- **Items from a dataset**
⟨
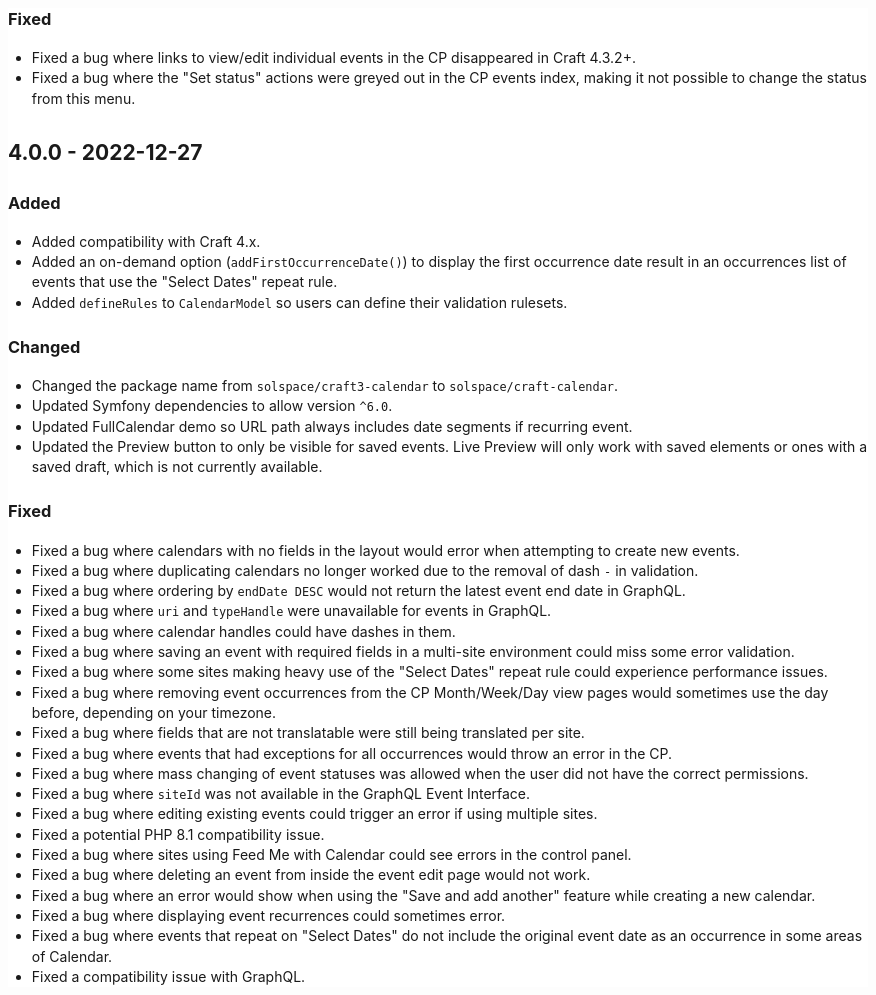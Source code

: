 ### Fixed
- Fixed a bug where links to view/edit individual events in the CP disappeared in Craft 4.3.2+.
- Fixed a bug where the "Set status" actions were greyed out in the CP events index, making it not possible to change the status from this menu.

## 4.0.0 - 2022-12-27

### Added
- Added compatibility with Craft 4.x.
- Added an on-demand option (`addFirstOccurrenceDate()`) to display the first occurrence date result in an occurrences list of events that use the "Select Dates" repeat rule.
- Added `defineRules` to `CalendarModel` so users can define their validation rulesets.

### Changed
- Changed the package name from `solspace/craft3-calendar` to `solspace/craft-calendar`.
- Updated Symfony dependencies to allow version `^6.0`.
- Updated FullCalendar demo so URL path always includes date segments if recurring event.
- Updated the Preview button to only be visible for saved events. Live Preview will only work with saved elements or ones with a saved draft, which is not currently available.

### Fixed
- Fixed a bug where calendars with no fields in the layout would error when attempting to create new events.
- Fixed a bug where duplicating calendars no longer worked due to the removal of dash `-` in validation.
- Fixed a bug where ordering by `endDate DESC` would not return the latest event end date in GraphQL.
- Fixed a bug where `uri` and `typeHandle` were unavailable for events in GraphQL.
- Fixed a bug where calendar handles could have dashes in them.
- Fixed a bug where saving an event with required fields in a multi-site environment could miss some error validation.
- Fixed a bug where some sites making heavy use of the "Select Dates" repeat rule could experience performance issues.
- Fixed a bug where removing event occurrences from the CP Month/Week/Day view pages would sometimes use the day before, depending on your timezone.
- Fixed a bug where fields that are not translatable were still being translated per site.
- Fixed a bug where events that had exceptions for all occurrences would throw an error in the CP.
- Fixed a bug where mass changing of event statuses was allowed when the user did not have the correct permissions.
- Fixed a bug where `siteId` was not available in the GraphQL Event Interface.
- Fixed a bug where editing existing events could trigger an error if using multiple sites.
- Fixed a potential PHP 8.1 compatibility issue.
- Fixed a bug where sites using Feed Me with Calendar could see errors in the control panel.
- Fixed a bug where deleting an event from inside the event edit page would not work.
- Fixed a bug where an error would show when using the "Save and add another" feature while creating a new calendar.
- Fixed a bug where displaying event recurrences could sometimes error.
- Fixed a bug where events that repeat on "Select Dates" do not include the original event date as an occurrence in some areas of Calendar.
- Fixed a compatibility issue with GraphQL.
⟩
- **Directions**
When copying the entries above, keep each word as it is and exclude any image.

- **Result**
Source code

: ### Fixed
- Fixed a bug where links to view/edit individual events in the CP disappeared in Craft 4.3.2+.
- Fixed a bug where the "Set status" actions were greyed out in the CP events index, making it not possible to change the status from this menu.

## 4.0.0 - 2022-12-27

### Added
- Added compatibility with Craft 4.x.
- Added an on-demand option (`addFirstOccurrenceDate()`) to display the first occurrence date result in an occurrences list of events that use the "Select Dates" repeat rule.
- Added `defineRules` to `CalendarModel` so users can define their validation rulesets.

### Changed
- Changed the package name from `solspace/craft3-calendar` to `solspace/craft-calendar`.
- Updated Symfony dependencies to allow version `^6.0`.
- Updated FullCalendar demo so URL path always includes date segments if recurring event.
- Updated the Preview button to only be visible for saved events. Live Preview will only work with saved elements or ones with a saved draft, which is not currently available.

### Fixed
- Fixed a bug where calendars with no fields in the layout would error when attempting to create new events.
- Fixed a bug where duplicating calendars no longer worked due to the removal of dash `-` in validation.
- Fixed a bug where ordering by `endDate DESC` would not return the latest event end date in GraphQL.
- Fixed a bug where `uri` and `typeHandle` were unavailable for events in GraphQL.
- Fixed a bug where calendar handles could have dashes in them.
- Fixed a bug where saving an event with required fields in a multi-site environment could miss some error validation.
- Fixed a bug where some sites making heavy use of the "Select Dates" repeat rule could experience performance issues.
- Fixed a bug where removing event occurrences from the CP Month/Week/Day view pages would sometimes use the day before, depending on your timezone.
- Fixed a bug where fields that are not translatable were still being translated per site.
- Fixed a bug where events that had exceptions for all occurrences would throw an error in the CP.
- Fixed a bug where mass changing of event statuses was allowed when the user did not have the correct permissions.
- Fixed a bug where `siteId` was not available in the GraphQL Event Interface.
- Fixed a bug where editing existing events could trigger an error if using multiple sites.
- Fixed a potential PHP 8.1 compatibility issue.
- Fixed a bug where sites using Feed Me with Calendar could see errors in the control panel.
- Fixed a bug where deleting an event from inside the event edit page would not work.
- Fixed a bug where an error would show when using the "Save and add another" feature while creating a new calendar.
- Fixed a bug where displaying event recurrences could sometimes error.
- Fixed a bug where events that repeat on "Select Dates" do not include the original event date as an occurrence in some areas of Calendar.
- Fixed a compatibility issue with GraphQL.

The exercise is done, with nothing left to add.